The attorneys for a student affected by autism argued on Wednesday, Jan. 11, that he, and other students affected by disabilities, should receive an education that provides a substantial benefit through an IEP rather than a “non-trivial educational benefit” or minimum educational benefits. A lower court ruled the school district could provide the minimum and still meet the legal requirement. The student’s parents and others are arguing before the Supreme Court that this is not enough and does not meet the written requirements under IDEA.

In the brief, CHADD, COPAA and CAPCA state to the Supreme Court, “A child ‘benefits from’ instruction when the services target all areas of educational need in order to ensure achievement consistent with non-disabled peers in the general education curriculum so as to enable students to be prepared for post-school activities.”

“The court is being asked to decide to continue a lower standard that schools have used that defines ‘appropriate’ as being sufficient services to allow the student to receive some benefit,” Mr. Cohen says, “or to raise the standard, to require schools to provide services sufficient to get meaningful benefit from the education. That’s obviously a huge difference in what the level of responsibility (of the school district) would be. CHADD is very concerned because the existing standard as applied by schools frequently results in very little benefit” for children with disabilities.

The CHADD Public Policy Committee believes this decision has the potential to be applied to students affected by ADHD, especially since it has a direct relationship to educational law and academic accommodation plans, including IEPs and 504 Plans.  (Visit the CHADD website for additional information on IDEA/IEPs and Section 504 Plans.)

Adopting a higher standard in providing educational services and benefits for students will improve the lives of children affected by ADHD and those with other disabilities who are receiving IEP services, Mr. Cohen says. 

“There are different interpretations of the standard depending on the court and where you live,” Mr. Cohen says. “It’s important in terms of having one clear and consistent standard nationally. If the lower standard is adopted, it preserves the status quo and could make things worse because it will be an endorsement of schools doing the minimum. ”

This case remains before the court. It could be decided in the next several months, Mr. Cohen says, or it may be as long as a year before a decision is handed down.

“If the outcome is successful, CHADD will be very involved in efforts to educate parents and schools that there is a higher expectation for what schools have to provide,” Mr.
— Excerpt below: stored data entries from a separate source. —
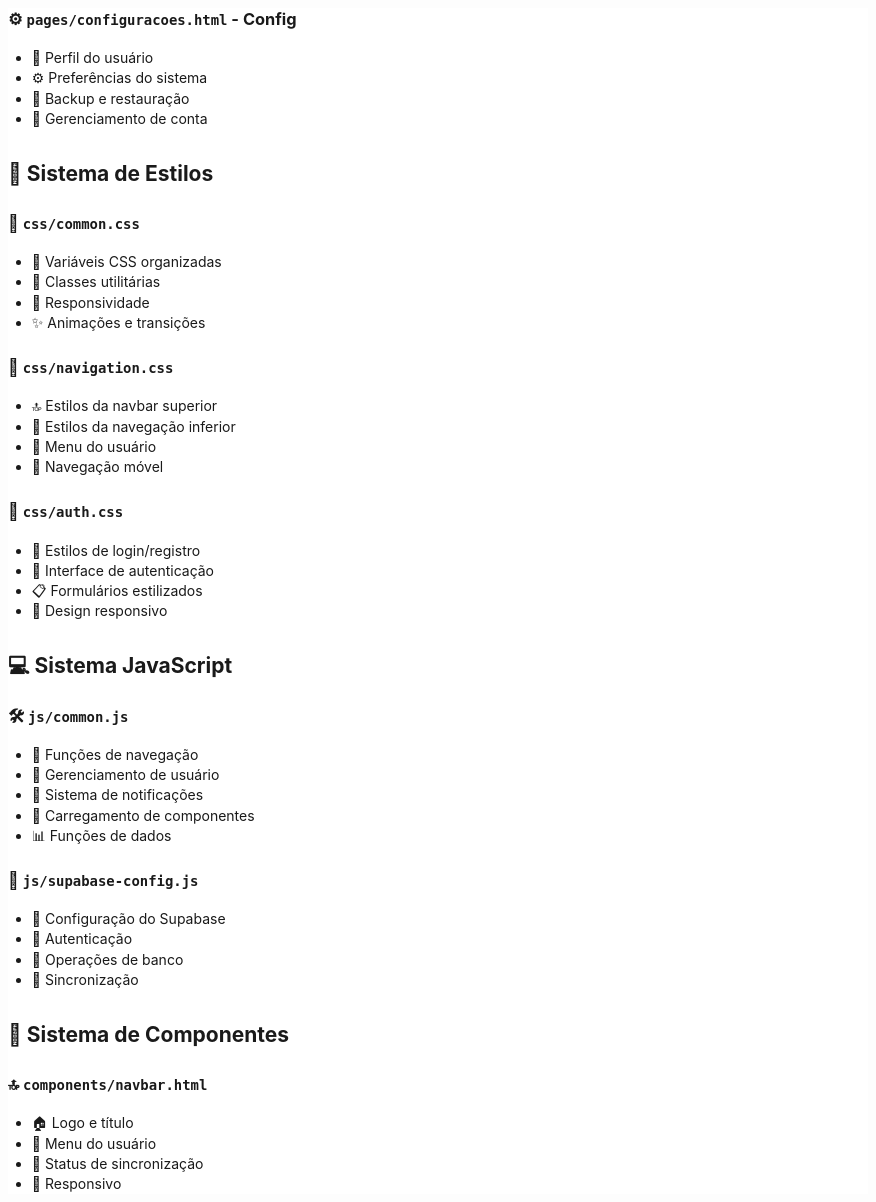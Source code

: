 ### ⚙️ `pages/configuracoes.html` - Config
- 👤 Perfil do usuário
- ⚙️ Preferências do sistema
- 💾 Backup e restauração
- 🔐 Gerenciamento de conta

## 🎨 Sistema de Estilos

### 🔧 `css/common.css`
- 🎨 Variáveis CSS organizadas
- 🧱 Classes utilitárias
- 📱 Responsividade
- ✨ Animações e transições

### 🧭 `css/navigation.css`
- 🔝 Estilos da navbar superior
- 🔽 Estilos da navegação inferior
- 👤 Menu do usuário
- 📱 Navegação móvel

### 🔐 `css/auth.css`
- 🔐 Estilos de login/registro
- 🎨 Interface de autenticação
- 📋 Formulários estilizados
- 📱 Design responsivo

## 💻 Sistema JavaScript

### 🛠️ `js/common.js`
- 🔄 Funções de navegação
- 👤 Gerenciamento de usuário
- 🔔 Sistema de notificações
- 🧩 Carregamento de componentes
- 📊 Funções de dados

### 🔗 `js/supabase-config.js`
- 🔗 Configuração do Supabase
- 🔐 Autenticação
- 💾 Operações de banco
- 🔄 Sincronização

## 🧩 Sistema de Componentes

### 🔝 `components/navbar.html`
- 🏠 Logo e título
- 👤 Menu do usuário
- 🔄 Status de sincronização
- 📱 Responsivo
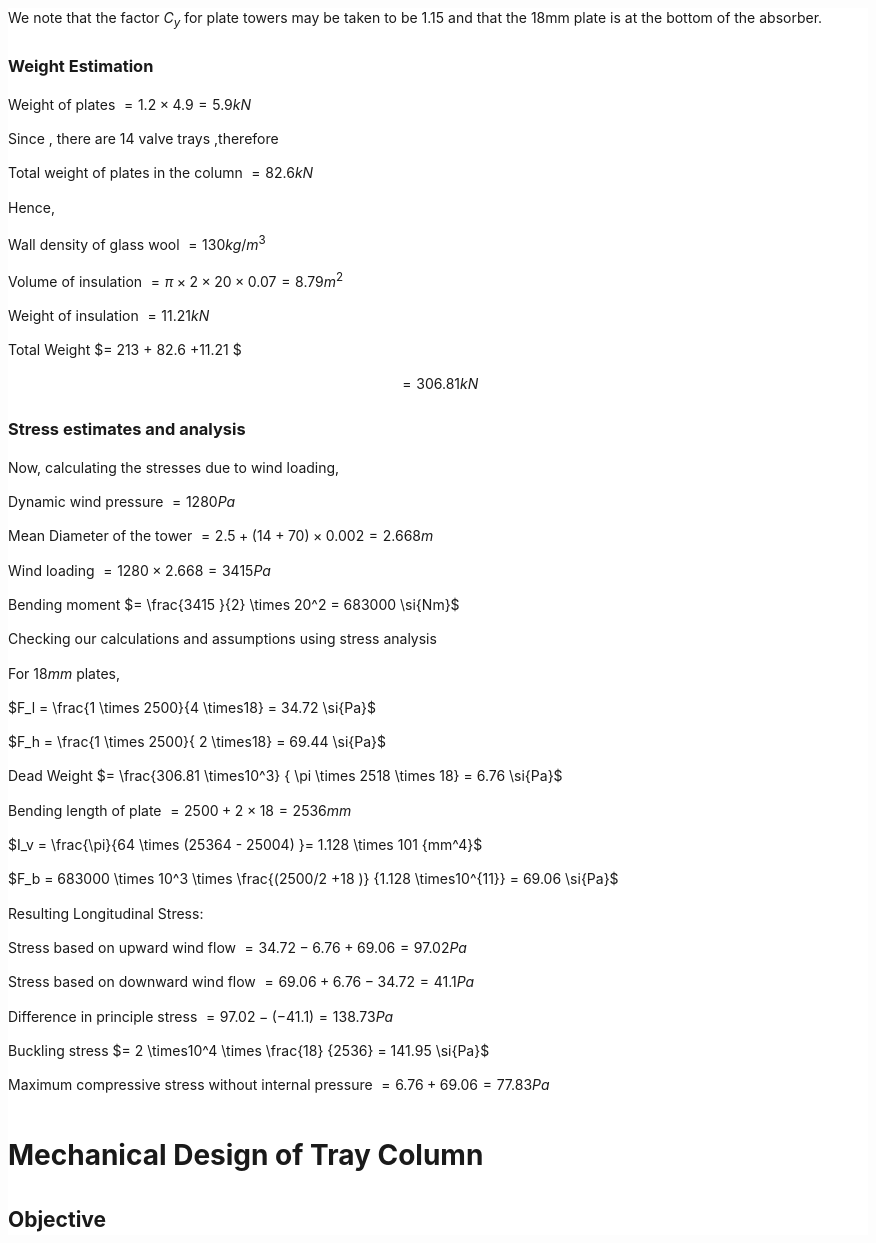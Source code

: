 We note that the factor $C_y$ for plate towers may be taken to be $1.15$ and
that the $18\si{\mm}$ plate is at the bottom of the absorber.

### Weight Estimation

Weight of plates $= 1.2 \times 4.9 = 5.9 \si{kN}$

Since , there are 14 valve trays ,therefore

Total weight of plates in the column $= 82 . 6 \si{kN}$

Hence,

Wall density of glass wool $= 130 \si{kg/m^3}$

Volume of insulation $= \pi {\times} 2 {\times} 20{\times} 0.07 = 8.79 \si{m^2}$

Weight of insulation $= 11.21 \si{kN}$

Total Weight $= 213 + 82.6 +11.21 $

$$= 306.81\si{kN}$$

### Stress estimates and analysis

Now, calculating the stresses due to wind loading,

Dynamic wind pressure $= 1280 \si{Pa}$

Mean Diameter of the tower $= 2.5 + (14 + 70 ) \times 0.002 = 2.668 \si{m}$

Wind loading    $=  1280 \times 2.668 = 3415 \si{Pa}$

Bending moment $= \frac{3415 }{2} \times 20^2 = 683000 \si{Nm}$

Checking our calculations and assumptions using stress analysis

For $18 \si{mm}$ plates,

$F_l = \frac{1 \times 2500}{4 \times18} = 34.72 \si{Pa}$

$F_h = \frac{1 \times 2500}{ 2 \times18} = 69.44 \si{Pa}$

Dead Weight $= \frac{306.81 \times10^3} { \pi \times 2518 \times 18} = 6.76 \si{Pa}$

Bending length of plate $= 2500 + 2 \times 18 =2536 \si{mm}$

$I_v = \frac{\pi}{64 \times (25364 - 25004) }= 1.128 \times 101 {mm^4}$

$F_b = 683000 \times 10^3 \times \frac{(2500/2 +18 )} {1.128 \times10^{11}} = 69.06 \si{Pa}$

Resulting Longitudinal Stress:

Stress based on upward wind flow $= 34.72 - 6.76 + 69.06 = 97.02 \si{Pa}$

Stress based on downward wind flow $= 69.06 + 6.76 - 34.72 = 41.1 \si{Pa}$

Difference in principle stress $= 97.02 - (-41.1) = 138.73 \si{Pa}$

Buckling stress $= 2 \times10^4 \times \frac{18} {2536} = 141.95 \si{Pa}$

Maximum compressive stress without internal pressure $= 6.76 + 69 . 06 = 77.83 \si{Pa}$

# Mechanical Design of Tray Column
## Objective
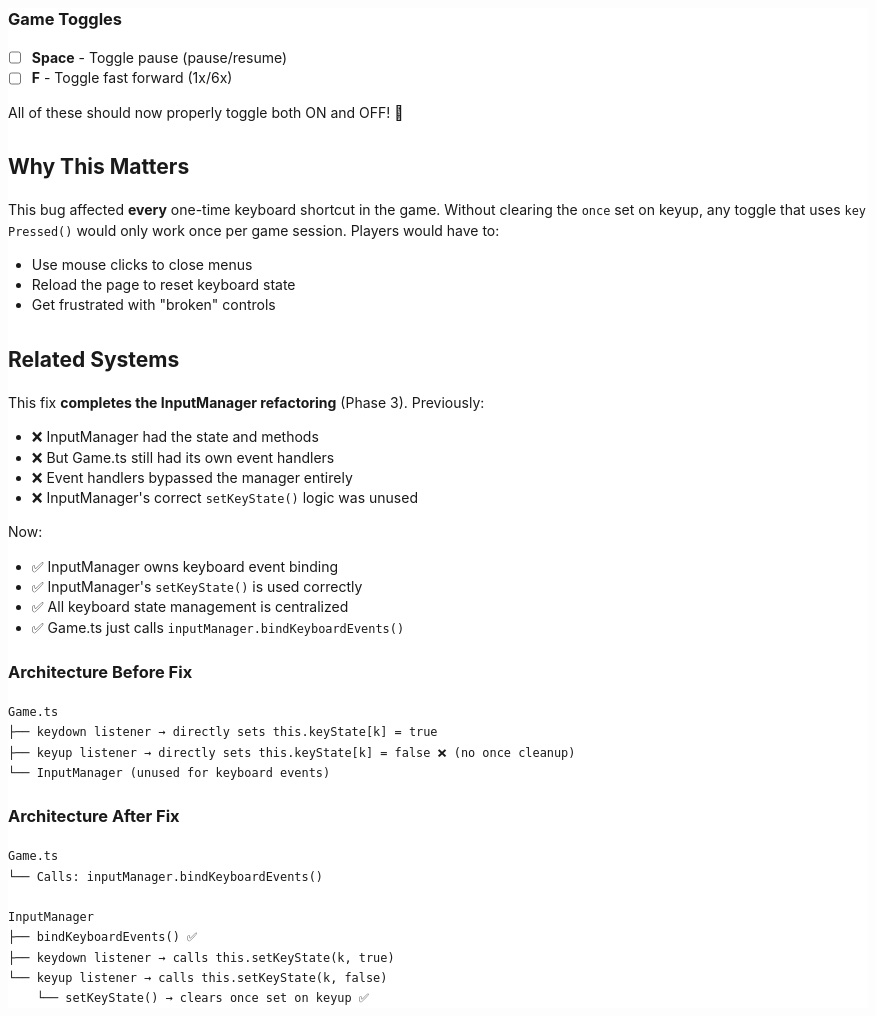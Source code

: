 ### Game Toggles
- [ ] **Space** - Toggle pause (pause/resume)
- [ ] **F** - Toggle fast forward (1x/6x)

All of these should now properly toggle both ON and OFF! 🎉

## Why This Matters

This bug affected **every** one-time keyboard shortcut in the game. Without clearing the `once` set on keyup, any toggle that uses `keyPressed()` would only work once per game session. Players would have to:
- Use mouse clicks to close menus
- Reload the page to reset keyboard state
- Get frustrated with "broken" controls

## Related Systems

This fix **completes the InputManager refactoring** (Phase 3). Previously:

- ❌ InputManager had the state and methods
- ❌ But Game.ts still had its own event handlers
- ❌ Event handlers bypassed the manager entirely
- ❌ InputManager's correct `setKeyState()` logic was unused

Now:

- ✅ InputManager owns keyboard event binding
- ✅ InputManager's `setKeyState()` is used correctly
- ✅ All keyboard state management is centralized
- ✅ Game.ts just calls `inputManager.bindKeyboardEvents()`

### Architecture Before Fix

```
Game.ts
├── keydown listener → directly sets this.keyState[k] = true
├── keyup listener → directly sets this.keyState[k] = false ❌ (no once cleanup)
└── InputManager (unused for keyboard events)
```

### Architecture After Fix

```
Game.ts
└── Calls: inputManager.bindKeyboardEvents()

InputManager
├── bindKeyboardEvents() ✅
├── keydown listener → calls this.setKeyState(k, true)
└── keyup listener → calls this.setKeyState(k, false)
    └── setKeyState() → clears once set on keyup ✅
```
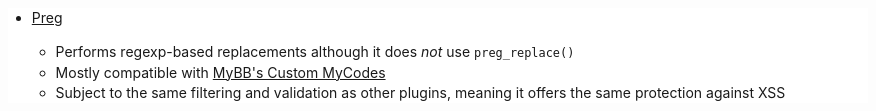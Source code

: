 * [Preg](https://github.com/s9e/TextFormatter/tree/master/src/Plugins/Preg)

	* Performs regexp-based replacements although it does *not* use `preg_replace()`
	* Mostly compatible with [MyBB's Custom MyCodes](http://community.mybb.com/thread-12008.html)
	* Subject to the same filtering and validation as other plugins, meaning it offers the same protection against XSS
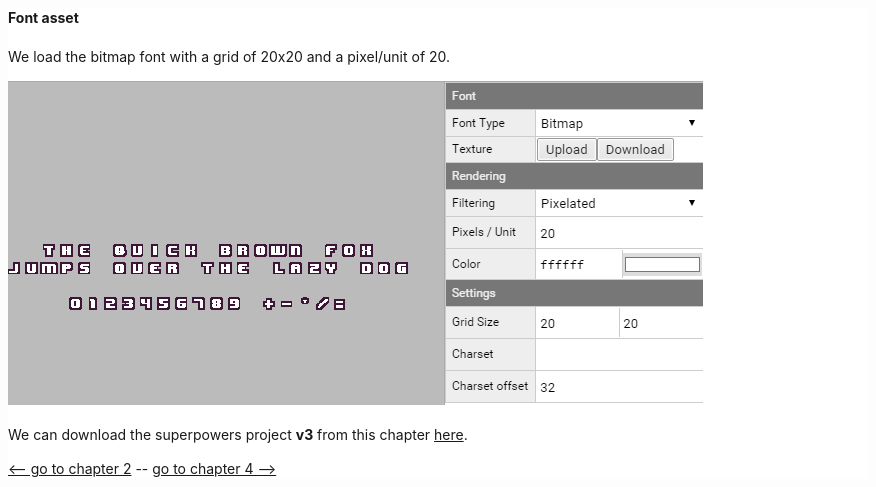#### Font asset

We load the bitmap font with a grid of 20x20 and a pixel/unit of 20.

![Font](img/ch3/font.png)

We can download the superpowers project **v3** from this chapter [here](https://github.com/mseyne/super-pacman-project).

[<-- go to chapter 2](ch2.md) -- [go to chapter 4 -->](ch4.md)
Cohen says. “If the lower standard is adopted, we will have to find ways to argue for more effective services, even given the lower standard. Every kid with a disability will be affected by this.”

“This is the most important special education issue in the last 30 years,” Mr. Cohen says. “COPAA approached us to join the amicus brief that it had prepared. It’s a positive reflection on CHADD’s presence in the disability community, that our involvement was seen as useful.” CHADD was invited to sign on to the friend of the court brief.

CHADD’s Public Policy Committee provides information on ADHD to lawmakers and advocates for the ADHD community in the United States.

“Many members of our ADHD community have called with concerns about their child’s legal rights to needs-appropriate education,” says Leslie Kain, Executive Director of CHADD’s National Resource Center on ADHD. “We wanted to let you know what CHADD is doing to advocate for you and your children through the CHADD Public Policy Committee. CHADD’s advocacy activities are on-going. The CHADD Public Policy Committee remains involved in this case and other issues critical to safeguarding the rights of our constituents.”


This article appeared in ADHD Weekly on January 12, 2017.